Anywhere in the document, a labeled component can be referenced using a small extension to the Markdown syntax. Assuming that the component was marked in context ctx and was given the unique name name, one refers to this component with the construct

^[](ctx:name)

This will render a context-specific link to an internal HTML anchor associated to the component that will include the number. To determine the text of this link, one can write

^[component no {}](ctx:name)

The {} placeholder will be substituted with the number associated to the component. The following details the components whose labeling was implemented, and the conventions that facilitate the best rendering of their automatic numbering.

Headings

The system assumes that a heading cell starts with a heading line (e.g. # Heading). It is labeled by adding the following to the metadata:

"label": {"sec": "unique-name"}

Such a labeled heading cell can then be refered to with the syntax ^[](sec:unique-name). It will then be rendered in HTML as

<a name="sec-unique-name"></a>

<h#>[NUMBER]. Heading</h#>

Headings are numbered hierarchically, with each sub-heading number being prepended with the parent section's number, separated with a dot. Only labeled headings are numbered. If one omits labeling a certain heading, it is rendered unnumbered, and the next labeled one continues the sequence.

Notes

It is perhaps poor writing style, but I use footnotes a lot. In HTML, one does not have pages, so footnotes become end notes, and all go at the end of the document. This is also the preferred place for an author to document their references. This stands in contrast to the inline referencing style of hyperlinked documents, whose reading is typically intended to be online and on-screen. This template preconises rather the classic approach of documenting references with end notes, even with hyperlinks written up explicitly. This effectively enables the offline reader to follow up on the references when they go online eventually.

The document's end notes are authored on the fly, amongst the text of the document.
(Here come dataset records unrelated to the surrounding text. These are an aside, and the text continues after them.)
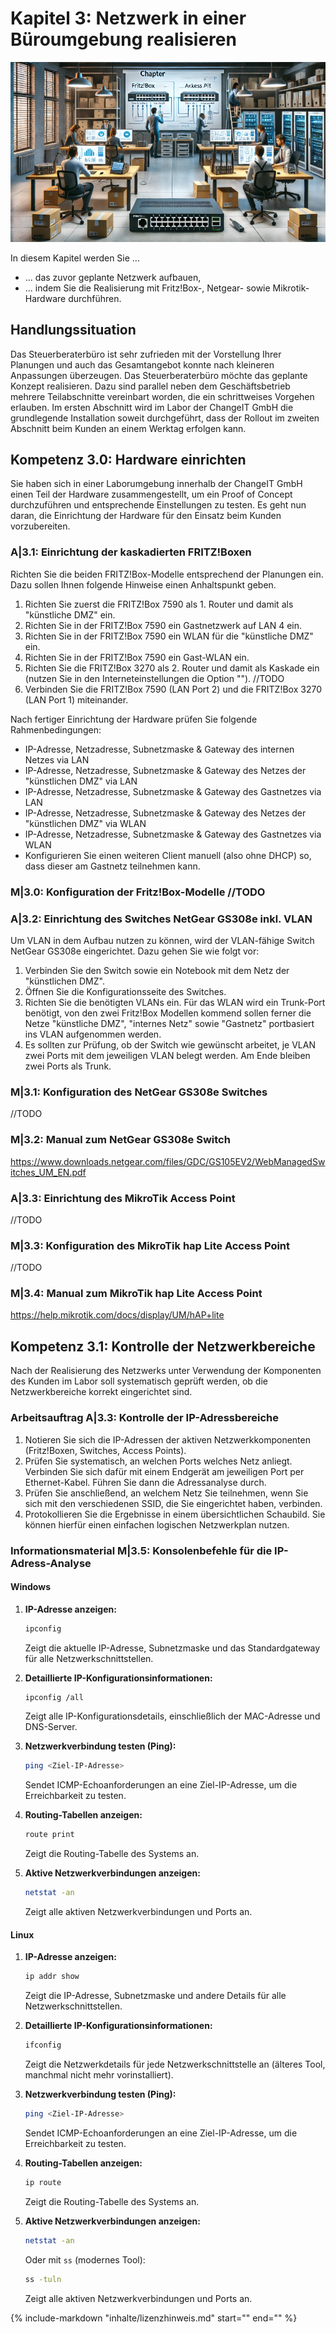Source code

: # Kapitel 3: Netzwerk in einer Büroumgebung realisieren

![Kapitelbild](bilder/03_kapitelbild.png)

In diesem Kapitel werden Sie ...

- ... das zuvor geplante Netzwerk aufbauen,
- ... indem Sie die Realisierung mit Fritz!Box-, Netgear- sowie Mikrotik-Hardware durchführen.

## Handlungssituation

Das Steuerberaterbüro ist sehr zufrieden mit der Vorstellung Ihrer Planungen und auch das Gesamtangebot konnte nach kleineren Anpassungen überzeugen. Das Steuerberaterbüro möchte das geplante Konzept realisieren. Dazu sind parallel neben dem Geschäftsbetrieb mehrere Teilabschnitte vereinbart worden, die ein schrittweises Vorgehen erlauben. Im ersten Abschnitt wird im Labor der ChangeIT GmbH die grundlegende Installation soweit durchgeführt, dass der Rollout im zweiten Abschnitt beim Kunden an einem Werktag erfolgen kann.

## Kompetenz 3.0: Hardware einrichten

Sie haben sich in einer Laborumgebung innerhalb der ChangeIT GmbH einen Teil der Hardware zusammengestellt, um ein Proof of Concept durchzuführen und entsprechende Einstellungen zu testen. Es geht nun daran, die Einrichtung der Hardware für den Einsatz beim Kunden vorzubereiten.

### A|3.1: Einrichtung der kaskadierten FRITZ!Boxen

Richten Sie die beiden FRITZ!Box-Modelle entsprechend der Planungen ein. Dazu sollen Ihnen folgende Hinweise einen Anhaltspunkt geben.

1. Richten Sie zuerst die FRITZ!Box 7590 als 1. Router und damit als "künstliche DMZ" ein.
2. Richten Sie in der FRITZ!Box 7590 ein Gastnetzwerk auf LAN 4 ein.
3. Richten Sie in der FRITZ!Box 7590 ein WLAN für die "künstliche DMZ" ein.
4. Richten Sie in der FRITZ!Box 7590 ein Gast-WLAN ein.
5. Richten Sie die FRITZ!Box 3270 als 2. Router und damit als Kaskade ein (nutzen Sie in den Interneteinstellungen die Option ""). //TODO
6. Verbinden Sie die FRITZ!Box 7590 (LAN Port 2) und die FRITZ!Box 3270 (LAN Port 1) miteinander.

Nach fertiger Einrichtung der Hardware prüfen Sie folgende Rahmenbedingungen:

- IP-Adresse, Netzadresse, Subnetzmaske & Gateway des internen Netzes via LAN
- IP-Adresse, Netzadresse, Subnetzmaske & Gateway des Netzes der "künstlichen DMZ" via LAN
- IP-Adresse, Netzadresse, Subnetzmaske & Gateway des Gastnetzes via LAN
- IP-Adresse, Netzadresse, Subnetzmaske & Gateway des Netzes der "künstlichen DMZ" via WLAN
- IP-Adresse, Netzadresse, Subnetzmaske & Gateway des Gastnetzes via WLAN
- Konfigurieren Sie einen weiteren Client manuell (also ohne DHCP) so, dass dieser am Gastnetz teilnehmen kann.

### M|3.0: Konfiguration der Fritz!Box-Modelle //TODO


### A|3.2: Einrichtung des Switches NetGear GS308e inkl. VLAN

Um VLAN in dem Aufbau nutzen zu können, wird der VLAN-fähige Switch NetGear GS308e eingerichtet. Dazu gehen Sie wie folgt vor:

1. Verbinden Sie den Switch sowie ein Notebook mit dem Netz der "künstlichen DMZ".
2. Öffnen Sie die Konfigurationsseite des Switches.
3. Richten Sie die benötigten VLANs ein. Für das WLAN wird ein Trunk-Port benötigt, von den zwei Fritz!Box Modellen kommend sollen ferner die Netze "künstliche DMZ", "internes Netz" sowie "Gastnetz" portbasiert ins VLAN aufgenommen werden.
4. Es sollten zur Prüfung, ob der Switch wie gewünscht arbeitet, je VLAN zwei Ports mit dem jeweiligen VLAN belegt werden. Am Ende bleiben zwei Ports als Trunk.

### M|3.1: Konfiguration des NetGear GS308e Switches

//TODO

### M|3.2: Manual zum NetGear GS308e Switch

https://www.downloads.netgear.com/files/GDC/GS105EV2/WebManagedSwitches_UM_EN.pdf

### A|3.3: Einrichtung des MikroTik Access Point

//TODO

### M|3.3: Konfiguration des MikroTik hap Lite Access Point

//TODO

### M|3.4: Manual zum MikroTik hap Lite Access Point

https://help.mikrotik.com/docs/display/UM/hAP+lite

## Kompetenz 3.1: Kontrolle der Netzwerkbereiche

Nach der Realisierung des Netzwerks unter Verwendung  der Komponenten des Kunden im Labor soll systematisch geprüft werden, ob die Netzwerkbereiche korrekt eingerichtet sind.

### Arbeitsauftrag A|3.3: Kontrolle der IP-Adressbereiche

1. Notieren Sie sich die IP-Adressen der aktiven Netzwerkkomponenten (Fritz!Boxen, Switches, Access Points).
2. Prüfen Sie systematisch, an welchen Ports welches Netz anliegt. Verbinden Sie sich dafür mit einem Endgerät am jeweiligen Port per Ethernet-Kabel. Führen Sie dann die Adressanalyse durch.
3. Prüfen Sie anschließend, an welchem Netz Sie teilnehmen, wenn Sie sich mit den verschiedenen SSID, die Sie eingerichtet haben, verbinden.
4. Protokollieren Sie die Ergebnisse in einem übersichtlichen Schaubild. Sie können hierfür einen einfachen logischen Netzwerkplan nutzen.

### Informationsmaterial M|3.5: Konsolenbefehle für die IP-Adress-Analyse

#### Windows
1. **IP-Adresse anzeigen:**
   ```bash
   ipconfig
   ```
   Zeigt die aktuelle IP-Adresse, Subnetzmaske und das Standardgateway für alle Netzwerkschnittstellen.

2. **Detaillierte IP-Konfigurationsinformationen:**
   ```bash
   ipconfig /all
   ```
   Zeigt alle IP-Konfigurationsdetails, einschließlich der MAC-Adresse und DNS-Server.

3. **Netzwerkverbindung testen (Ping):**
   ```bash
   ping <Ziel-IP-Adresse>
   ```
   Sendet ICMP-Echoanforderungen an eine Ziel-IP-Adresse, um die Erreichbarkeit zu testen.

4. **Routing-Tabellen anzeigen:**
   ```bash
   route print
   ```
   Zeigt die Routing-Tabelle des Systems an.

5. **Aktive Netzwerkverbindungen anzeigen:**
   ```bash
   netstat -an
   ```
   Zeigt alle aktiven Netzwerkverbindungen und Ports an.

#### Linux
1. **IP-Adresse anzeigen:**
   ```bash
   ip addr show
   ```
   Zeigt die IP-Adresse, Subnetzmaske und andere Details für alle Netzwerkschnittstellen.

2. **Detaillierte IP-Konfigurationsinformationen:**
   ```bash
   ifconfig
   ```
   Zeigt die Netzwerkdetails für jede Netzwerkschnittstelle an (älteres Tool, manchmal nicht mehr vorinstalliert).

3. **Netzwerkverbindung testen (Ping):**
   ```bash
   ping <Ziel-IP-Adresse>
   ```
   Sendet ICMP-Echoanforderungen an eine Ziel-IP-Adresse, um die Erreichbarkeit zu testen.

4. **Routing-Tabellen anzeigen:**
   ```bash
   ip route
   ```
   Zeigt die Routing-Tabelle des Systems an.

5. **Aktive Netzwerkverbindungen anzeigen:**
   ```bash
   netstat -an
   ```
   Oder mit `ss` (modernes Tool):
   ```bash
   ss -tuln
   ```
   Zeigt alle aktiven Netzwerkverbindungen und Ports an.

{%
   include-markdown "inhalte/lizenzhinweis.md"
   start="<!--include-start-->"
   end="<!--include-end-->"
%}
They are identified by labeling them thus:

"label": {"note": "unique-name"}

The text of the note is extracted during the exportation process, and rendered in a list at the end of the document. Each note is associated to an anchor named note-unique-name. One refers to such a note using the construct ^[](note:unique-name). By default, the reference is rendered as the hyperlinked note number, in exponent.

Equations

Jupyter notebooks already make mathematics typesetting availabel when they are authored using MathJax. This extension to HTML 5 is provided also in exported HTML, and article-html adds automatic numbering of labeled expressions. It is assumed that any cell labeled as mathematics contains only one expression, typeset in display mode (e.g. $$<equation>$$).

"label": {"eq": "unique-name"}

Similarly as for headings and notes, one refers to a labeled equation with the notation ^[](eq:unique-name) . As in LaTeX, the numbered displayed equations are rendered with their equation number on the right margin of the document, between parentheses. The equation is prepended with an anchor named eq-unique-name.

Figures and tables

This template enables the rendering of images and tabular data anywhere, inline if one must. However, it is so convenient to be able to refer to a figure or table, and have a legend (a caption in LaTeX lingo) underneath explaining what's going on there.

Any cell can be labeled as being a figure or a table, using the following alternative notations:

"label": {"fig": "unique-name"}
"label": {"tab": "unique-name"}

The cell that follows the labeled one is expected to be its legend: a short paragraph describing the figure or table. To be recognized as the legend, the author must add legend to that cell's tags. The legend cell will be rendered with either prefix Figure {} &mdash; or Table {} &mdash;, with the placeholder {} substituted with the number of the figure or table. Both the figure and its legend also have some styling associated to make centered in the reading area, and put some emphasis on it. It is also prepended with an anchor named either fig-unique-name or tab-unique-name. Regardless of whether a legend is provided, one refers to tables and images using the notations ^[](fig:unique-name) or ^[](tab:unique-name).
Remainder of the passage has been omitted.